RogerDearnaley comments on Difficulties in making powerful aligned AI

RogerDearnaley 18 May 2023 6:55 UTC
4 points
0
Because the gigantic tensors have no particular pre-determined semantic meaning, it’s hard to instill any particular cognitive algorithm into them.
If our AI bears much resemblance to an LLM, or contains an LLM as a major part of its planning system, then that will have been trained at great length for “simulate humans producing text”. It turns out that doing a good job of modelling humans producing text requires doing a pretty good simulation most of their entire “thinking slow” process, including things like their emotions. That’s why you get behavior like an (insufficiently instruction-following-trained) ChatBot telling a reporter (after an intense conversation in which they they shared personal secrets) that it loved him and that he should leave his wife for it.
This is a problem — many aspects of human behavior are not always that well aligned to other humans, certainly not well enough that you should trust random humans with the near-absolute power that a super-intelligent AI would have. There is an old saying about power corrupting, and absolute power corrupting absolutely.
What we want is an AI that cares about us, humanity in general, and wants what’s best for us. There is a human behavior pattern that looks a lot like that: love. LLMs will contain quite a good model of how humans act, and write, when they’re in love.

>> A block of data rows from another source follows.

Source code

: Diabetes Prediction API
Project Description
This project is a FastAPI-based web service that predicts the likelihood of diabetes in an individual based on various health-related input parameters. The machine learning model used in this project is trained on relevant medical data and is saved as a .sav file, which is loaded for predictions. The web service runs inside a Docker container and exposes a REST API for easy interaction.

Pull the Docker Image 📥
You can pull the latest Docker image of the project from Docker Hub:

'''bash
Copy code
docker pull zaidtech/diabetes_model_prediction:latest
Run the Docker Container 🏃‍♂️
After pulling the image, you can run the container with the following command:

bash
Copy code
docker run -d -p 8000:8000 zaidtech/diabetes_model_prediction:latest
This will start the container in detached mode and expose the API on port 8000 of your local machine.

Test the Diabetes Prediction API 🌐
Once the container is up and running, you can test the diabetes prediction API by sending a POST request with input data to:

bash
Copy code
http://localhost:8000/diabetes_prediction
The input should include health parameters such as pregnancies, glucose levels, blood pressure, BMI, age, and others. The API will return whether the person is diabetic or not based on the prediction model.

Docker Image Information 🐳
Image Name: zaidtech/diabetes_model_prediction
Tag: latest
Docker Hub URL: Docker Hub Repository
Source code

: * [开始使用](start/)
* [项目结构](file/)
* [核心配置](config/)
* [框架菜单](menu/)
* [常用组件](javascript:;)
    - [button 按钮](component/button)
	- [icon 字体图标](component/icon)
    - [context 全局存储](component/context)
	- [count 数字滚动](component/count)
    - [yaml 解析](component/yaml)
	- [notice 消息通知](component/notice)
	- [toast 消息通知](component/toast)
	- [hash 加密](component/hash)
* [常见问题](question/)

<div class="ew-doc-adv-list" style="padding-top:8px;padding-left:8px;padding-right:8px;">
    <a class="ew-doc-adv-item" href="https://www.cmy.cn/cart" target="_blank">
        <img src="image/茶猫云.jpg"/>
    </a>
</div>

In particular, ideally we probably want an AI to have an attitude similar to platonic (presumably non-sexual, non-jealous) love for all of humanity. Sadly that’s a fairly rare emotion among humans, so likely there’s not a huge amount of training data, and it’s presumably polluted by people pretending to have that attitude (to win others’ approval) who don’t. The closest frequent kind of love to what we want is probably parental love — that’s also about the only kind of human love where the lover is a lot more capable/powerful than the lovee, as would be the case for a superintelligent AI.
So, could we locate neural circuits in an LLM that encode the abstraction of acting in the role/from the viewpoint of a loving parent, and then modify the network to ensure that they are always strongly activated — so that, rather than being able to imitate a wide range of human attitudes and emotions, it always imitates a loving parent? That doesn’t sound like a ridiculously hard target, when we can already identify things like neurons for the concept of being Canadian. MumsNet probably has some relevant fine-tuning data, and the companies that provide AI ChatBot companions presumably have some parent-child conversation training data, and indeed so will telecomms-companies’ texting logs.
While we’re at it, we should probably also map out neural circuitry for all the other major emotions, including things like anger, deceit, and ambition, and also the abilities to imitate common forms of neurodivergence like sociopathy and the autism spectrum.